As of the census of 2000, there were 215 people, 101 households, and 61 families residing in the CDP. The population density was 111.0 people per square mile (42.8/km^{2}). There were 124 housing units at an average density of 64.0/sq mi (24.7/km^{2}). The racial makeup of the CDP was 96.74% White, 2.79% Native American, and 0.47% from two or more races. Hispanic or Latino of any race were 0.93% of the population.

There were 101 households, out of which 20.8% had children under the age of 18 living with them, 48.5% were married couples living together, 6.9% had a female householder with no husband present, and 39.6% were non-families. 34.7% of all households were made up of individuals, and 14.9% had someone living alone who was 65 years of age or older. The average household size was 2.08 and the average family size was 2.62.

In the CDP, the population was spread out, with 19.5% under the age of 18, 7.9% from 18 to 24, 24.7% from 25 to 44, 28.8% from 45 to 64, and 19.1% who were 65 years of age or older. The median age was 44 years. For every 100 females, there were 104.8 males. For every 100 females age 18 and over, there were 119.0 males.
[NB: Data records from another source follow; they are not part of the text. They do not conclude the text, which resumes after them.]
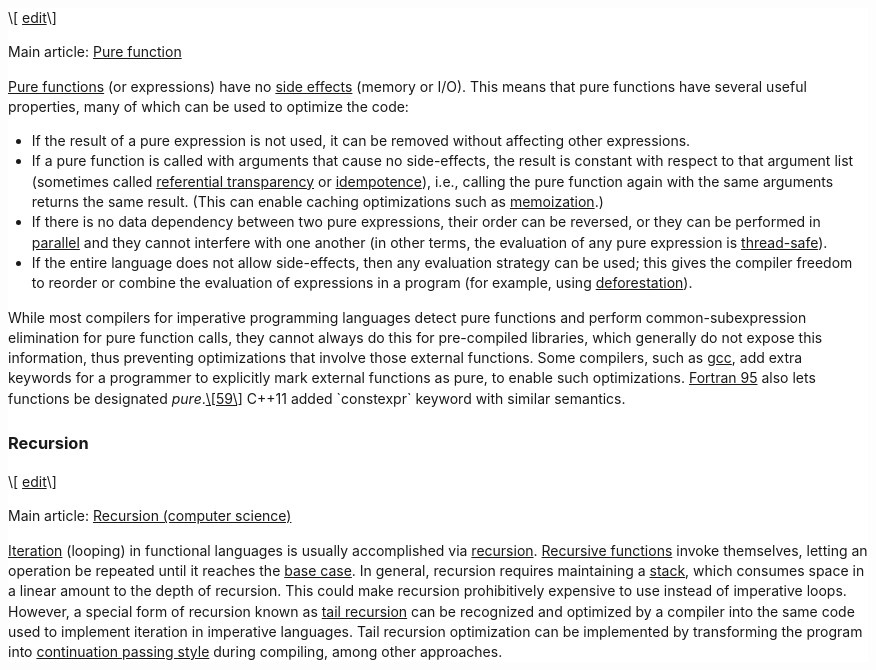 \\[ [edit](https://en.wikipedia.org/w/index.php?title=Functional_programming&action=edit&section=4 'Edit section: Pure functions')\\]

Main article: [Pure function](https://en.wikipedia.org/wiki/Pure_function 'Pure function')

[Pure functions](https://en.wikipedia.org/wiki/Pure_function 'Pure function') (or expressions) have no [side effects](<https://en.wikipedia.org/wiki/Side_effect_(computer_science)> 'Side effect (computer science)') (memory or I/O). This means that pure functions have several useful properties, many of which can be used to optimize the code:

- If the result of a pure expression is not used, it can be removed without affecting other expressions.
- If a pure function is called with arguments that cause no side-effects, the result is constant with respect to that argument list (sometimes called [referential transparency](https://en.wikipedia.org/wiki/Referential_transparency 'Referential transparency') or [idempotence](https://en.wikipedia.org/wiki/Idempotence 'Idempotence')), i.e., calling the pure function again with the same arguments returns the same result. (This can enable caching optimizations such as [memoization](https://en.wikipedia.org/wiki/Memoization 'Memoization').)
- If there is no data dependency between two pure expressions, their order can be reversed, or they can be performed in [parallel](https://en.wikipedia.org/wiki/Parallelization 'Parallelization') and they cannot interfere with one another (in other terms, the evaluation of any pure expression is [thread-safe](https://en.wikipedia.org/wiki/Thread-safe 'Thread-safe')).
- If the entire language does not allow side-effects, then any evaluation strategy can be used; this gives the compiler freedom to reorder or combine the evaluation of expressions in a program (for example, using [deforestation](<https://en.wikipedia.org/wiki/Deforestation_(computer_science)> 'Deforestation (computer science)')).

While most compilers for imperative programming languages detect pure functions and perform common-subexpression elimination for pure function calls, they cannot always do this for pre-compiled libraries, which generally do not expose this information, thus preventing optimizations that involve those external functions. Some compilers, such as [gcc](https://en.wikipedia.org/wiki/GNU_Compiler_Collection 'GNU Compiler Collection'), add extra keywords for a programmer to explicitly mark external functions as pure, to enable such optimizations. [Fortran 95](https://en.wikipedia.org/wiki/Fortran_95 'Fortran 95') also lets functions be designated _pure_.[\\[59\\]](https://en.wikipedia.org/wiki/Functional_programming#cite_note-fortran95-59) C++11 added \`constexpr\` keyword with similar semantics.

### Recursion

\\[ [edit](https://en.wikipedia.org/w/index.php?title=Functional_programming&action=edit&section=5 'Edit section: Recursion')\\]

Main article: [Recursion (computer science)](<https://en.wikipedia.org/wiki/Recursion_(computer_science)> 'Recursion (computer science)')

[Iteration](https://en.wikipedia.org/wiki/Iteration 'Iteration') (looping) in functional languages is usually accomplished via [recursion](https://en.wikipedia.org/wiki/Recursion 'Recursion'). [Recursive functions](<https://en.wikipedia.org/wiki/Recursion_(computer_science)> 'Recursion (computer science)') invoke themselves, letting an operation be repeated until it reaches the [base case](<https://en.wikipedia.org/wiki/Recursion_(computer_science)> 'Recursion (computer science)'). In general, recursion requires maintaining a [stack](https://en.wikipedia.org/wiki/Call_stack 'Call stack'), which consumes space in a linear amount to the depth of recursion. This could make recursion prohibitively expensive to use instead of imperative loops. However, a special form of recursion known as [tail recursion](https://en.wikipedia.org/wiki/Tail_recursion 'Tail recursion') can be recognized and optimized by a compiler into the same code used to implement iteration in imperative languages. Tail recursion optimization can be implemented by transforming the program into [continuation passing style](https://en.wikipedia.org/wiki/Continuation_passing_style 'Continuation passing style') during compiling, among other approaches.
The median income for a household in the CDP was $25,096, and the median income for a family was $28,000. Males had a median income of $51,250 versus $20,917 for females. The per capita income for the CDP was $24,974. About 9.5% of families and 12.1% of the population were below the poverty line, including 14.7% of those under the age of eighteen and 11.1% of those 65 or over.

==Education==
Public education in the community of Osage is provided by Weston County School District #1.